→ GOAL OF THE EXERCISE
Send back the records in full, character for character.

DATA FOR PROCESSING START

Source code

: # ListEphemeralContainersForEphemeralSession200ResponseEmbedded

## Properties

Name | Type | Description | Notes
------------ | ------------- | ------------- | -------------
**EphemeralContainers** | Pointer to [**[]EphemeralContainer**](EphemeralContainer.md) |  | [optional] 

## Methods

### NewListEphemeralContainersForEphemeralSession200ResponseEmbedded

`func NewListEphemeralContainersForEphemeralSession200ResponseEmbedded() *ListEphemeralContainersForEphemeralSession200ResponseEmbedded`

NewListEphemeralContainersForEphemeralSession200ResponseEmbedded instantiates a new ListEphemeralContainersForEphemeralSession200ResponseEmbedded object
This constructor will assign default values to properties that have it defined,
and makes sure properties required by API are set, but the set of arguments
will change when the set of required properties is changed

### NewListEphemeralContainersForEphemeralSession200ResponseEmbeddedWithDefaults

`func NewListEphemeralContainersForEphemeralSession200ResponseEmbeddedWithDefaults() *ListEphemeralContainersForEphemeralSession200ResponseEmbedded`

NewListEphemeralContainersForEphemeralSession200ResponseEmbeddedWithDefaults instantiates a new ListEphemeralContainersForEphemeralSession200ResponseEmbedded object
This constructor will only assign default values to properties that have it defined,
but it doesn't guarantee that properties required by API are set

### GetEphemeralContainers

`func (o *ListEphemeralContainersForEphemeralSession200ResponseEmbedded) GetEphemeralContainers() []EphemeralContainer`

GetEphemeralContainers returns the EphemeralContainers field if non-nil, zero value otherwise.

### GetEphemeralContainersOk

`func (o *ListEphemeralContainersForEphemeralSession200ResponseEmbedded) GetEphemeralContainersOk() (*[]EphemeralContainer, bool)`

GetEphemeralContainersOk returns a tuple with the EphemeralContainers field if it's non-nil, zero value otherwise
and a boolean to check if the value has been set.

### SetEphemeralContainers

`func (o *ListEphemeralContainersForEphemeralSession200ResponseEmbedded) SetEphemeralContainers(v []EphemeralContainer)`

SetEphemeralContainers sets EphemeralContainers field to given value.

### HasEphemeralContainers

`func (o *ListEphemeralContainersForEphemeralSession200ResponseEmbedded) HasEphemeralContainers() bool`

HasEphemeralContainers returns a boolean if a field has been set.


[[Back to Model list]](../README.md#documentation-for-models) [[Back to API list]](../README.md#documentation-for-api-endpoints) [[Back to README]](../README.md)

DATA FOR PROCESSING END

→ TASK RESPONSE
Source code

: # ListEphemeralContainersForEphemeralSession200ResponseEmbedded

## Properties

Name | Type | Description | Notes
------------ | ------------- | ------------- | -------------
**EphemeralContainers** | Pointer to [**[]EphemeralContainer**](EphemeralContainer.md) |  | [optional] 

## Methods

### NewListEphemeralContainersForEphemeralSession200ResponseEmbedded

`func NewListEphemeralContainersForEphemeralSession200ResponseEmbedded() *ListEphemeralContainersForEphemeralSession200ResponseEmbedded`

NewListEphemeralContainersForEphemeralSession200ResponseEmbedded instantiates a new ListEphemeralContainersForEphemeralSession200ResponseEmbedded object
This constructor will assign default values to properties that have it defined,
and makes sure properties required by API are set, but the set of arguments
will change when the set of required properties is changed

### NewListEphemeralContainersForEphemeralSession200ResponseEmbeddedWithDefaults

`func NewListEphemeralContainersForEphemeralSession200ResponseEmbeddedWithDefaults() *ListEphemeralContainersForEphemeralSession200ResponseEmbedded`

NewListEphemeralContainersForEphemeralSession200ResponseEmbeddedWithDefaults instantiates a new ListEphemeralContainersForEphemeralSession200ResponseEmbedded object
This constructor will only assign default values to properties that have it defined,
but it doesn't guarantee that properties required by API are set

### GetEphemeralContainers

`func (o *ListEphemeralContainersForEphemeralSession200ResponseEmbedded) GetEphemeralContainers() []EphemeralContainer`

GetEphemeralContainers returns the EphemeralContainers field if non-nil, zero value otherwise.

### GetEphemeralContainersOk

`func (o *ListEphemeralContainersForEphemeralSession200ResponseEmbedded) GetEphemeralContainersOk() (*[]EphemeralContainer, bool)`

GetEphemeralContainersOk returns a tuple with the EphemeralContainers field if it's non-nil, zero value otherwise
and a boolean to check if the value has been set.

### SetEphemeralContainers

`func (o *ListEphemeralContainersForEphemeralSession200ResponseEmbedded) SetEphemeralContainers(v []EphemeralContainer)`

SetEphemeralContainers sets EphemeralContainers field to given value.

### HasEphemeralContainers

`func (o *ListEphemeralContainersForEphemeralSession200ResponseEmbedded) HasEphemeralContainers() bool`

HasEphemeralContainers returns a boolean if a field has been set.


[[Back to Model list]](../README.md#documentation-for-models) [[Back to API list]](../README.md#documentation-for-api-endpoints) [[Back to README]](../README.md)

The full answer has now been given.